Zdecydowanie inaczej jest w przypadku testowanego GE75 Raider 10SGS. Napis na naklejce "giant speaker" to nie tylko pusty slogan. We wnętrzu notebooka znalazły się łącznie cztery głośniki, z czego dwa pełnozakresowe i dwa subwoofery. Całość gra rewelacyjnie, jak na tego typu sprzęt. Czuć bas, średnica jest mocna a całość gra całkiem głośno. Da się na tym z przyjemnością posłuchać muzyki, a i w grach nie będziemy poszkodowani. Zastosowane rozwiązanie Dynaudio robi robotę!
I tym pozytywnym akcentem dobrnęliśmy do podsumowania możliwości MSI GE75 Raider 10SGS. Jak widzicie to sprzęt o nieprzeciętnych możliwościach jak na konstrukcję mobilną. Kolejna bariera przełamana. Informuję, że testowany MSI został najmocniejszą konfiguracją, którą przyszło mi testować. To sprawka duetu w postaci procesora Intel Core i9 10980HK i pełnego GPU GeForce RTX 2080 Super. Zero kompromisów pod tym względem.

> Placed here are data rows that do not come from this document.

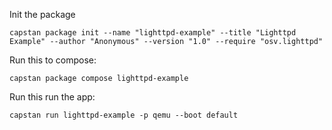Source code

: Init the package
```
capstan package init --name "lighttpd-example" --title "Lighttpd Example" --author "Anonymous" --version "1.0" --require "osv.lighttpd"
```
Run this to compose:
```
capstan package compose lighttpd-example
```
Run this run the app:
```
capstan run lighttpd-example -p qemu --boot default
```
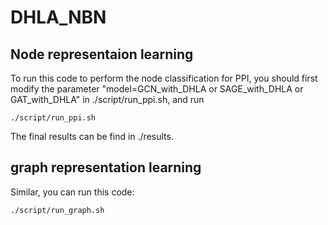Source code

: # DHLA_NBN

## Node representaion learning
To run this code to perform the node classification for PPI, you should first modify the parameter "model=GCN_with_DHLA or SAGE_with_DHLA or GAT_with_DHLA" in ./script/run_ppi.sh, and run

```makrdown
./script/run_ppi.sh
```
The final results can be find in ./results.

## graph representation learning

Similar, you can run this code:
```makrdown
./script/run_graph.sh
```
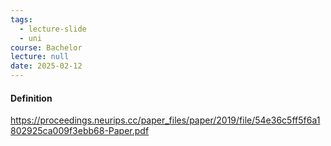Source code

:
 ```yaml
---
tags:
  - lecture-slide
  - uni
course: Bachelor
lecture: null
date: 2025-02-12
---
```


#### Definition
https://proceedings.neurips.cc/paper_files/paper/2019/file/54e36c5ff5f6a1802925ca009f3ebb68-Paper.pdf
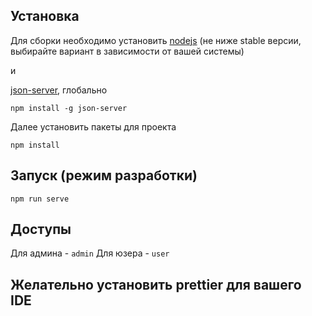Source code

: ## Установка

Для сборки необходимо установить [nodejs](https://nodejs.org/en/download/) (не ниже stable версии, выбирайте вариант в зависимости от вашей системы)

и

[json-server](https://jsonplaceholder.typicode.com/), глобально

```
npm install -g json-server
```

Далее установить пакеты для проекта

```
npm install
```

## Запуск (режим разработки)

```
npm run serve
```

## Доступы

Для админа - `admin`
Для юзера - `user`

## Желательно установить prettier для вашего IDE
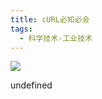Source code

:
 ```yaml
---
title: cURL必知必会
tags:
  - 科学技术-工业技术
---
```


![](https://wfqqreader-1252317822.image.myqcloud.com/cover/990/29971990/s_29971990.jpg)

undefined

Choć testowany model dedykowany jest graczom, zresztą będą oni zachwyceni, wydajność w grach i szybka matryca robią swoje :) Na tej konfiguracji, w końcu, zobaczymy w pełnej krasie te mityczne promienie świetlne generowane w czasie rzeczywistym. Do tego jakość obrazu podbijemy z wykorzystaniem DLSS. Cud, miód i orzeszki.
Z tej ogromnej wydajności skorzystają też osoby siedzące w renderingu, projektach 3D, pracy na kolorach (fotografia) czy montażyści wideo. Wsparcie przez producentów oprogramowania, gdzie nacisk położony jest na efektywne wykorzystanie rdzeni Tensor czy sztucznej inteligencji, które rozwija Nvidia, jest nieocenione! Lista partnerów jest coraz dłuższa, a efekty potrafią zaskoczyć nawet najbardziej wymagających twórców. Więcej o Nvidia Studio przeczytacie w mojej publikacji sprzed kilku miesięcy.

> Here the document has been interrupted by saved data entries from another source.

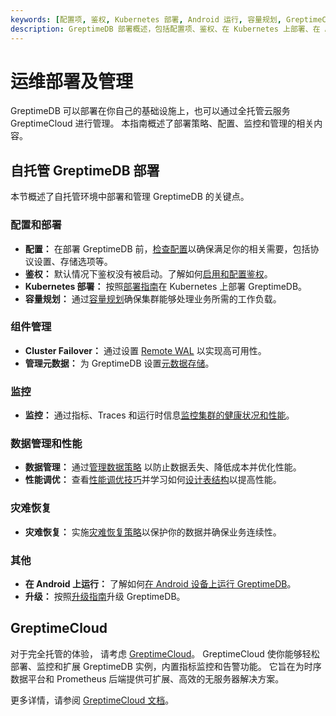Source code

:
 ```yaml
---
keywords: [配置项, 鉴权, Kubernetes 部署, Android 运行, 容量规划, GreptimeCloud]
description: GreptimeDB 部署概述，包括配置项、鉴权、在 Kubernetes 上部署、在 Android 上运行、容量规划和 GreptimeCloud 的介绍。
---
```


# 运维部署及管理

GreptimeDB 可以部署在你自己的基础设施上，也可以通过全托管云服务 GreptimeCloud 进行管理。
本指南概述了部署策略、配置、监控和管理的相关内容。

## 自托管 GreptimeDB 部署

本节概述了自托管环境中部署和管理 GreptimeDB 的关键点。

### 配置和部署

- **配置：** 在部署 GreptimeDB 前，[检查配置](configuration.md)以确保满足你的相关需要，包括协议设置、存储选项等。
- **鉴权：** 默认情况下鉴权没有被启动。了解如何[启用和配置鉴权](./authentication/overview.md)。
- **Kubernetes 部署：** 按照[部署指南](./deploy-on-kubernetes/overview.md)在 Kubernetes 上部署 GreptimeDB。
- **容量规划：** 通过[容量规划](/user-guide/deployments-administration/capacity-plan.md)确保集群能够处理业务所需的工作负载。

### 组件管理

- **Cluster Failover：** 通过设置 [Remote WAL](./wal/remote-wal/configuration.md) 以实现高可用性。
- **管理元数据：** 为 GreptimeDB 设置[元数据存储](./manage-data/overview.md)。

### 监控

- **监控：** 通过指标、Traces 和运行时信息[监控集群的健康状况和性能](./monitoring/overview.md)。

### 数据管理和性能

- **数据管理：** 通过[管理数据策略](/user-guide/deployments-administration/manage-data/overview.md) 以防止数据丢失、降低成本并优化性能。
- **性能调优：** 查看[性能调优技巧](/user-guide/deployments-administration/performance-tuning/performance-tuning-tips.md)并学习如何[设计表结构](/user-guide/deployments-administration/performance-tuning/design-table.md)以提高性能。

### 灾难恢复

- **灾难恢复：** 实施[灾难恢复策略](/user-guide/deployments-administration/disaster-recovery/overview.md)以保护你的数据并确保业务连续性。

### 其他

- **在 Android 上运行：** 了解如何[在 Android 设备上运行 GreptimeDB](run-on-android.md)。
- **升级：** 按照[升级指南](/user-guide/deployments-administration/upgrade.md)升级 GreptimeDB。

## GreptimeCloud

对于完全托管的体验，
请考虑 [GreptimeCloud](https://greptime.cloud)。
GreptimeCloud 使你能够轻松部署、监控和扩展 GreptimeDB 实例，内置指标监控和告警功能。
它旨在为时序数据平台和 Prometheus 后端提供可扩展、高效的无服务器解决方案。

更多详情，请参阅 [GreptimeCloud 文档](https://docs.greptime.com/nightly/greptimecloud/overview)。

Fakt, trochę wkurzyła mnie klawiatura, jednak nie na tyle, aby zniweczyć bardzo pozytywny odbiór tego sprzętu. Zdecydowanie uważam ten model za rewelacyjny sprzęt, który przyszłym nabywcą przyniesie wiele frajdy i dostarczy wydajności do poważnej pracy. O ile wcześniej cena nie zwali nas z nóg.

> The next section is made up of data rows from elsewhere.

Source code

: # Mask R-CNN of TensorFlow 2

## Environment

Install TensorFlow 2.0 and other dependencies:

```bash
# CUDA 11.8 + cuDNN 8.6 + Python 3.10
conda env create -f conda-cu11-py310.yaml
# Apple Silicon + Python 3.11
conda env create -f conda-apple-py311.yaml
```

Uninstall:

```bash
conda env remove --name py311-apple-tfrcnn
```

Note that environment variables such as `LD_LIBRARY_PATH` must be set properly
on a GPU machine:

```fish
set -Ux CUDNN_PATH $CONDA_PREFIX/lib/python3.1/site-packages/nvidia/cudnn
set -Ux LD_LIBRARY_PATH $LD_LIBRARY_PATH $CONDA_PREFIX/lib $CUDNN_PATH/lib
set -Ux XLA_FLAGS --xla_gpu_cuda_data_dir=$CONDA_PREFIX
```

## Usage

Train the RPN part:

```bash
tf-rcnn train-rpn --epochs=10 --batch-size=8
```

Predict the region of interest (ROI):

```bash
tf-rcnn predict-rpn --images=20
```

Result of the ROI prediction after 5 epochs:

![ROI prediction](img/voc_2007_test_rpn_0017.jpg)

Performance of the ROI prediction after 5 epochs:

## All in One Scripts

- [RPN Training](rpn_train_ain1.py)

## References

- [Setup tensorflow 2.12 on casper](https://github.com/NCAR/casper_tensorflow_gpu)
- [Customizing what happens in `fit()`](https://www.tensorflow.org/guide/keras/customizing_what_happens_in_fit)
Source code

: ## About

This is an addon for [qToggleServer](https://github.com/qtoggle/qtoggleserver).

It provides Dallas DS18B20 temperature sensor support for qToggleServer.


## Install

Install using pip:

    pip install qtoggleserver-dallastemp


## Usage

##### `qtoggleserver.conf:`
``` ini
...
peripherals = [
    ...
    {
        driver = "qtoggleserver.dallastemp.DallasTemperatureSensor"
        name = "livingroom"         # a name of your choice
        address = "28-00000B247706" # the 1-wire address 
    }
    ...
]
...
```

A ta niestety do niskich nie należy, już przy recenzji Della utyskiwałem, że te 12 tys. PLN to dużo. A co powiecie na blisko 14 tys. PLN? Tyle dokładnie kosztuje testowana konfiguracja. Cóż, świetna wydajność, komponenty mobilne z najwyższej półki, bardzo dobre wykonanie i zastosowane dobrej jakości materiały. To wszystko musi kosztować. Dodajmy do tego zawirowania w produkcji, pozrywane łańcuchy dostaw i braki na rynku. Efekt łatwo przewidzieć, mamy to co mamy.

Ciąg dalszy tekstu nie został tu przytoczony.